1) Get your vaccines up to date, especially tetanus, Hep A, and childhood series. Typhoid is also a good idea.
2) Have plenty of basic first aid supplies on hand. You won't be able to treat every injury, but you should be able to handle basic cuts, burns, insect bites, and injuries in such a way to prevent infection and promote healing. Eye flushing -big time need. Know how to make sterile saline for eye and wound flushing. Take a first aid course.
3) Know how to make and use ORF (Oral rehydration fluids) for treating diarrhea (Dehydration from contaminated food and water will kill many, especially kids.)
4) Know how to make a tippy-tap so you can wash your hands without recontamination.
5) Have a plan for food prep that includes at least one surface that you can sterilize. Have a way to to safely wash and store dishes.
6) Have a safe water plan(s).
7) Have a safe garbage disposal plan and plan for excrement.

If you do these 7 basic things, you are light years away from most of the population as far as health preservation goes. Every single item is critical to survival. I've lived this and I've seen what happens when there is a break in the system. You can argue any point you like, but I've seen people die from preventable diseases, injuries, infections, and dehydration. Every single point is a life saver.

I am not even going to discuss antibiotics, because the ability to diagnose and treat correctly is another whole subject (and degree). The mis-use of antibiotics is worse than not using them at all. PREVENTION of disease needs to be the greatest priority.


----------



## Camel923 (Aug 13, 2014)

Great thread. You are spot on RNprepper.


----------



## sideKahr (Oct 15, 2014)

You are correct. But how effective will it be when you do all those things, but everyone else on your block does not?


----------



## RNprepper (Apr 5, 2014)

sideKahr said:


> You are correct. But how effective will it be when you do all those things, but everyone else on your block does not?

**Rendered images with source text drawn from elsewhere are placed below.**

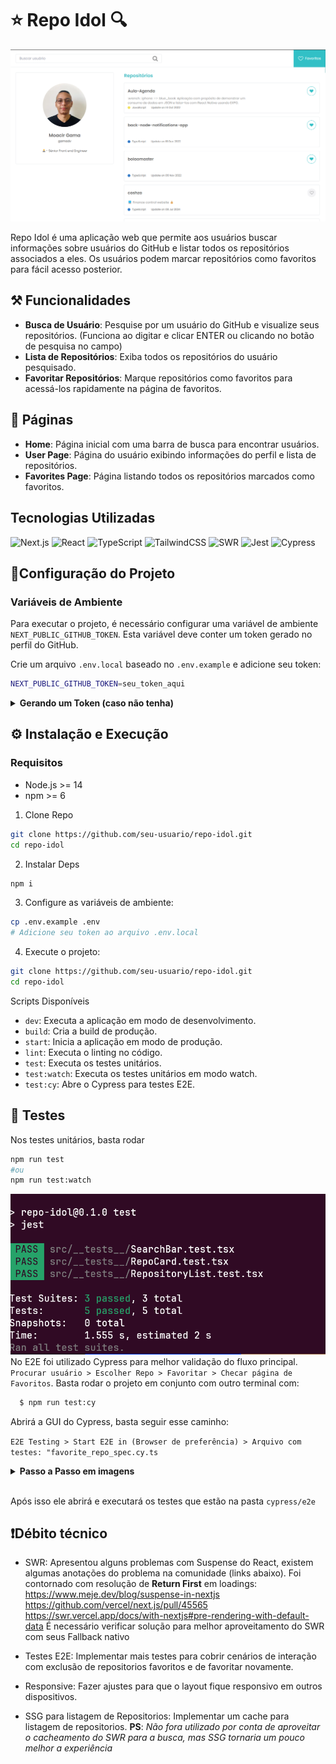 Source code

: # ⭐ Repo Idol 🔍
![desktop](public/readme-assets/home.png)

Repo Idol é uma aplicação web que permite aos usuários buscar informações sobre usuários do GitHub e listar todos os repositórios associados a eles. Os usuários podem marcar repositórios como favoritos para fácil acesso posterior.

## ⚒️ Funcionalidades

- **Busca de Usuário**: Pesquise por um usuário do GitHub e visualize seus repositórios. (Funciona ao digitar e clicar ENTER ou clicando no botão de pesquisa no campo)
- **Lista de Repositórios**: Exiba todos os repositórios do usuário pesquisado.
- **Favoritar Repositórios**: Marque repositórios como favoritos para acessá-los rapidamente na página de favoritos.

## 📑 Páginas

- **Home**: Página inicial com uma barra de busca para encontrar usuários.
- **User Page**: Página do usuário exibindo informações do perfil e lista de repositórios.
- **Favorites Page**: Página listando todos os repositórios marcados como favoritos.

## Tecnologias Utilizadas

![Next.js](https://img.shields.io/badge/Next.js-000000?style=for-the-badge&logo=next.js)
![React](https://img.shields.io/badge/React-20232A?style=for-the-badge&logo=react)
![TypeScript](https://img.shields.io/badge/TypeScript-007ACC?style=for-the-badge&logo=typescript)
![TailwindCSS](https://img.shields.io/badge/TailwindCSS-38B2AC?style=for-the-badge&logo=tailwind-css)
![SWR](https://img.shields.io/badge/SWR-000000?style=for-the-badge&logo=vercel)
![Jest](https://img.shields.io/badge/Jest-C21325?style=for-the-badge&logo=jest)
![Cypress](https://img.shields.io/badge/Cypress-17202C?style=for-the-badge&logo=cypress)

## 📐Configuração do Projeto

### Variáveis de Ambiente

Para executar o projeto, é necessário configurar uma variável de ambiente
`NEXT_PUBLIC_GITHUB_TOKEN`.
Esta variável deve conter um token gerado no perfil do GitHub.

Crie um arquivo `.env.local` baseado no `.env.example` e adicione seu token:

```sh
NEXT_PUBLIC_GITHUB_TOKEN=seu_token_aqui
```

<details>
  <summary>
      <strong>Gerando um Token (caso não tenha)</strong>
  </summary>

  - Vá para GitHub Settings.
  - Clique em Generate new token.
  - Adicione uma descrição e selecione as permissões desejadas.
  - Clique em Generate token.
  - Copie o token gerado e adicione ao arquivo .env

</details>

## ⚙️ Instalação e Execução
### Requisitos
- Node.js >= 14
- npm >= 6

1. Clone Repo
```bash
git clone https://github.com/seu-usuario/repo-idol.git
cd repo-idol
```
2. Instalar Deps
```bash
npm i
```
3. Configure as variáveis de ambiente:
```bash
cp .env.example .env
# Adicione seu token ao arquivo .env.local
```
4. Execute o projeto:
```bash
git clone https://github.com/seu-usuario/repo-idol.git
cd repo-idol
```
Scripts Disponíveis
- `dev`: Executa a aplicação em modo de desenvolvimento.
- `build`: Cria a build de produção.
- `start`: Inicia a aplicação em modo de produção.
- `lint`: Executa o linting no código.
- `test`: Executa os testes unitários.
- `test:watch`: Executa os testes unitários em modo watch.
- `test:cy`: Abre o Cypress para testes E2E.

## 🧪 Testes
Nos testes unitários, basta rodar
```bash
npm run test
#ou
npm run test:watch
```
![desktop](public/readme-assets/Screenshot_9.png)
No E2E foi utilizado Cypress para melhor validação do fluxo principal.
`Procurar usuário > Escolher Repo > Favoritar > Checar página de Favoritos`.
Basta rodar o projeto em conjunto com outro terminal com:
```bash
  $ npm run test:cy
```
Abrirá a GUI do Cypress, basta seguir esse caminho:

``
E2E Testing > Start E2E in (Browser de preferência) > Arquivo com testes: "favorite_repo_spec.cy.ts
``

</details>
<details>
  <summary>
      <strong>Passo a Passo em imagens</strong>
  </summary>
  <img src="public/readme-assets/Screenshot_6.png" />
  <img src="public/readme-assets/Screenshot_7.png" />
  <img src="public/readme-assets/Screenshot_8.png" />

</details>
<br />


Após isso ele abrirá e executará os testes que estão na pasta `cypress/e2e`

## ❗Débito técnico
- SWR: Apresentou alguns problemas com Suspense do React, existem algumas anotações do problema na comunidade (links abaixo). Foi contornado com resolução de __Return First__ em loadings: https://www.meje.dev/blog/suspense-in-nextjs
https://github.com/vercel/next.js/pull/45565
https://swr.vercel.app/docs/with-nextjs#pre-rendering-with-default-data
É necessário verificar solução para melhor aproveitamento do SWR com seus Fallback nativo

- Testes E2E: Implementar mais testes para cobrir cenários
de interação com exclusão de repositorios favoritos e de favoritar novamente.

- Responsive: Fazer ajustes para que o layout fique responsivo em outros dispositivos.

- SSG para listagem de Repositorios: Implementar um cache para listagem de repositorios. **PS**: _Não fora utilizado por conta de aproveitar o cacheamento do SWR para a busca, mas SSG tornaria um pouco melhor a experiência_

You will save your family. The whole block can and will be a cesspool (count on it), but you _can _still keep your family safe. You alone are responsible for your food, water, and hygiene, and you can do those things in the midst of contamination all around you. That's what makes it work - knowing what to do and having a plan. You can also teach your neighbors how to keep their own families safe. But I cannot tell you how easy it is to have a breach. It just takes one person who does not wash their hands properly and then does food prep for the group - that one breach can take out the whole group. (Now on a very morbid note - if you know how to keep yourself safe, you also know how to make others deathly ill. There are methods other than physical weapons that can take out an enemy. Be careful of with whom you break bread!)


----------



## Prepared One (Nov 5, 2014)

Good post RN. Thanks


----------



## paraquack (Mar 1, 2013)

While I am legal not responsible for my neighbors, I do feel a moral responsibility. Back in Illinois, I tried to gently preach the idea of being prepared. First with my family and then my neighbors. One nephew by marriage (a Boy Scout asst. leader) was more or less in line with my ideas but only for the short term. Other family joked about my efforts. Only one neighbor took what I was saying to heart but her husband was more or less only looking at the very short term. 
Down here in AZ I have kept my mouth shut. While I intend to help out my neighbors, doing so may end up being more dangerous than the SHTF event.


----------



## RNprepper (Apr 5, 2014)

paraquack said:


> While I am legal not responsible for my neighbors, I do feel a moral responsibility. Back in Illinois, I tried to gently preach the idea of being prepared. First with my family and then my neighbors. One nephew by marriage (a Boy Scout asst. leader) was more or less in line with my ideas but only for the short term. Other family joked about my efforts. Only one neighbor took what I was saying to heart but her husband was more or less only looking at the very short term.
> Down here in AZ I have kept my mouth shut. While I intend to help out my neighbors, doing so may end up being more dangerous than the SHTF event.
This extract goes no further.